This repo contains the codebase for our EMNLP 2022 paper CPL: Counterfactual Prompt Learning for Vision and Language Models

Prompt tuning is a new few-shot transfer learning technique that only tunes the learnable prompt for pre-trained vision and language models such as CLIP. However, existing prompt tuning methods tend to learn spurious or entangled representations, which leads to poor generalization to unseen concepts. Towards non-spurious and efficient prompt learning from limited examples, this paper presents a novel Counterfactual Prompt Learning (CPL) method for vision and language models, which simultaneously employs counterfactual generation and contrastive learning in a joint optimization framework. Particularly, CPL constructs counterfactual by identifying minimal non-spurious feature change between semantically-similar positive and negative samples that causes concept change and learns more generalizable prompt representation from both factual and counterfactual examples via contrastive learning. Extensive experiments demonstrate that CPL can obtain superior few-shot performance on different vision and language tasks than previous prompt tuning methods on CLIP. On image classification, we achieve a 3.55% average relative improvement on unseen classes across seven datasets; on image-text retrieval and visual question answering, we gain up to 4.09% and 25.08% relative improvements across three few-shot scenarios on unseen test sets.

How to Install

This code is built heavily on top of the toolbox Dassl.pytorch, so you need to install the dassl environment first. To install the toolbox, you need to follow the instructions described in the original codebase here to install dassl as well as PyTorch. The engine is updated to be adapted to this work. So you also need to clone Dassl.pytorch from this repo.

Dataset preparation

  • Follow DATASETS.md and download the datasets used.
  • Follow instructions in the dataset_processing repo to preprocess the datasets.
  • The off-the-shelf prompts of VQAv2 that can be used for customized purpose are available at prompt

Dependencies

You'll need a working Python environment to run the code.
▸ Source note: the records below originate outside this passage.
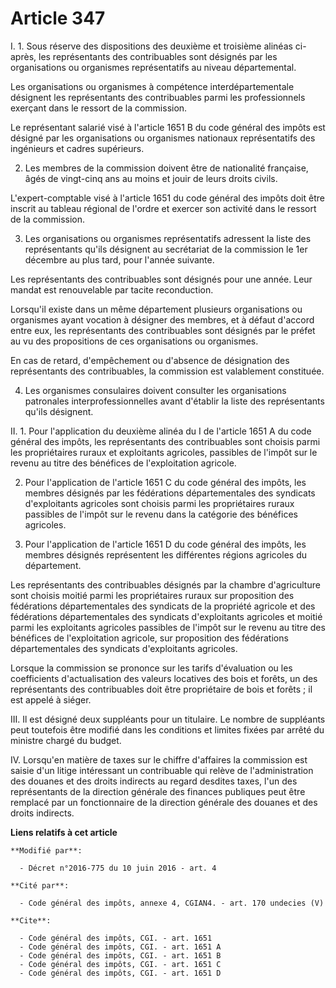 # Article 347

I. 1. Sous réserve des dispositions des deuxième et troisième alinéas ci-après, les représentants des contribuables sont
désignés par les organisations ou organismes représentatifs au niveau départemental. 

Les organisations ou organismes à compétence interdépartementale désignent les représentants des contribuables parmi les
professionnels exerçant dans le ressort de la commission. 

Le représentant salarié visé à l'article 1651 B du code général des impôts est désigné par les organisations ou organismes
nationaux représentatifs des ingénieurs et cadres supérieurs. 

2. Les membres de la commission doivent être de nationalité française, âgés de vingt-cinq ans au moins et jouir de leurs
droits civils. 

L'expert-comptable visé à l'article 1651 du code général des impôts doit être inscrit au tableau régional de l'ordre et
exercer son activité dans le ressort de la commission. 

3. Les organisations ou organismes représentatifs adressent la liste des représentants qu'ils désignent au secrétariat de la
commission le 1er décembre au plus tard, pour l'année suivante. 

Les représentants des contribuables sont désignés pour une année. Leur mandat est renouvelable par tacite reconduction. 

Lorsqu'il existe dans un même département plusieurs organisations ou organismes ayant vocation à désigner des membres, et à
défaut d'accord entre eux, les représentants des contribuables sont désignés par le préfet au vu des propositions de ces
organisations ou organismes. 

En cas de retard, d'empêchement ou d'absence de désignation des représentants des contribuables, la commission est
valablement constituée. 

4. Les organismes consulaires doivent consulter les organisations patronales interprofessionnelles avant d'établir la liste
des représentants qu'ils désignent. 

II. 1. Pour l'application du deuxième alinéa du I de l'article 1651 A du code général des impôts, les représentants des
contribuables sont choisis parmi les propriétaires ruraux et exploitants agricoles, passibles de l'impôt sur le revenu au
titre des bénéfices de l'exploitation agricole. 

2. Pour l'application de l'article 1651 C du code général des impôts, les membres désignés par les fédérations
départementales des syndicats d'exploitants agricoles sont choisis parmi les propriétaires ruraux passibles de l'impôt sur le
revenu dans la catégorie des bénéfices agricoles. 

3. Pour l'application de l'article 1651 D du code général des impôts, les membres désignés représentent les différentes
régions agricoles du département. 

Les représentants des contribuables désignés par la chambre d'agriculture sont choisis moitié parmi les propriétaires ruraux
sur proposition des fédérations départementales des syndicats de la propriété agricole et des fédérations départementales des
syndicats d'exploitants agricoles et moitié parmi les exploitants agricoles passibles de l'impôt sur le revenu au titre des
bénéfices de l'exploitation agricole, sur proposition des fédérations départementales des syndicats d'exploitants agricoles. 

Lorsque la commission se prononce sur les tarifs d'évaluation ou les coefficients d'actualisation des valeurs locatives des
bois et forêts, un des représentants des contribuables doit être propriétaire de bois et forêts ; il est appelé à siéger. 

III. Il est désigné deux suppléants pour un titulaire. Le nombre de suppléants peut toutefois être modifié dans les
conditions et limites fixées par arrêté du ministre chargé du budget. 

IV. Lorsqu'en matière de taxes sur le chiffre d'affaires la commission est saisie d'un litige intéressant un contribuable qui
relève de l'administration des douanes et des droits indirects au regard desdites taxes, l'un des représentants de la
direction générale des finances publiques peut être remplacé par un fonctionnaire de la direction générale des douanes et des
droits indirects.

**Liens relatifs à cet article**

	**Modifié par**:

	  - Décret n°2016-775 du 10 juin 2016 - art. 4

	**Cité par**:

	  - Code général des impôts, annexe 4, CGIAN4. - art. 170 undecies (V)

	**Cite**:

	  - Code général des impôts, CGI. - art. 1651
	  - Code général des impôts, CGI. - art. 1651 A
	  - Code général des impôts, CGI. - art. 1651 B
	  - Code général des impôts, CGI. - art. 1651 C
	  - Code général des impôts, CGI. - art. 1651 D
The code is based on python 3.6 and pytorch 1.6. The recommended way to set up your environment is through the Anaconda Python distribution which provides the conda package manager.

The required dependencies are specified in the file requirements.txt.

Run the following command in the repository folder (where requirements.txt is located) to create a separate environment and install all required dependencies in it:

conda create -n env_name python=3.6   # create new environment
source activate env_name
pip install -r requirements.txt

Reproducing the results

Before running any code you must activate the conda environment:

source activate env_name

or, if you're on Windows:

activate env_name

This will enable the environment for your current terminal session.

Running arguments:

You can lauch corresponding experiments by passing the given arguments

cd CPL
python train.py 

for baseline method; Or

cd CPL
python train_cf.py 

for CPL method.

Avaliable arguments are:

Parameter Description
--root ${DATA} \ Your dataset location
--seed ${SEED} \ Random seeds
--trainer ${TRAINER} \ CoCoOpcf/CoCoOp/zsclip
--dataset-config-file configs/datasets/${DATASET}.yaml \ Dataset onfig location
--config-file configs/trainers/${TRAINER}/${CFG}.yaml \ Trainers config location
--output-dir ${DIR} \ output directory location
DATASET.NUM_SHOTS ${SHOTS} \ # shots for classification/ 0.5 1 3 5 for ITR and VQA
DATASET.SUBSAMPLE_CLASSES fewshot 'fewshot' for ITR and VQA/ number e.g. 4 8 16 for classifcation

Examples are for baseline:

cd CPL
# TRAINER=ZeroshotCLIP
TRAINER=CoCoOp
python train.py \
    --root /path/to/datasets \
    --seed 1 \
    --trainer ${TRAINER} \
    --dataset-config-file configs/datasets/mscoco.yaml \
    --config-file configs/trainers/${TRAINER}/vit_b16_c4_ep10_batch1_ctxv1.yaml \
    --output-dir output \
    DATASET.NUM_SHOTS 1 \
    DATASET.SUBSAMPLE_CLASSES fewshot

for cpl:

cd CPL
python train_cf.py \
    --root /path/to/datasets \
    --seed 1 \
    --trainer CoCoOpcf \
    --dataset-config-file configs/datasets/mscoco.yaml \
    --config-file configs/trainers/CoCoOpcf/vit_b16_c4_ep10_batch1_ctxv1.yaml \
    --output-dir output \
    DATASET.NUM_SHOTS 1 \
    DATASET.SUBSAMPLE_CLASSES fewshot

Or you can use bash

cd scripts
sh cocoop/main_cpl.sh $dataset 

for methods.

The averaged results of ours vs. cocoop on image classification: 88.10 vs. 86.31 (seen), 85.54 vs. 82.68 (unseen). On ITR: 73.85 vs. 71.99 (3%). On VQA: 36.32 vs. 30.18 (3%).

Code structure

Main/
├── Dassl.pytorch
│   ├── Dassl
│   │   ├── engine (modified trainer and dataset loader for CPL)
│   │   │   ├── ...
│   │   ├── evaluation (modified evaluator for ITR and VQA)
│   │   │   ├── ...
│   │   ├── metrics (mesaured metrics)
│   │   │   ├── ...
│   │   ├── ...
│   ├── ...
├── datasets (datatset processing files, added flickr8k, 30k, mscoco, and vqav2)
│   │   ├── flickr8k.py 
│   │   ├── flickr30k.py
│   │   ├── mscoco.py
│   │   ├── vqav2.py
├── trainers
│   ├── cocoop.py (original CoCoOp)
│   ├── cocoopcf.py (CPL)
│   ├── zsclip.py (zeroshot CLIP)
├── prompt (T5 generated prompts for VQAv2)
├── train_cf.py (main training file for CPL)
├── train.py (main training file for CoCoOp)
├──  ...

Acknowledgements

We thank the authors of CoOp and CoCoOp for releasing their code and engine. We thank the authors of CLIP Models are Few-shot Learners for their method of VQA prompt generation. This project is supported by the Google Ads Faculty Research Award.

Citation

Please consider citing the paper if you find it useful. Thks! :)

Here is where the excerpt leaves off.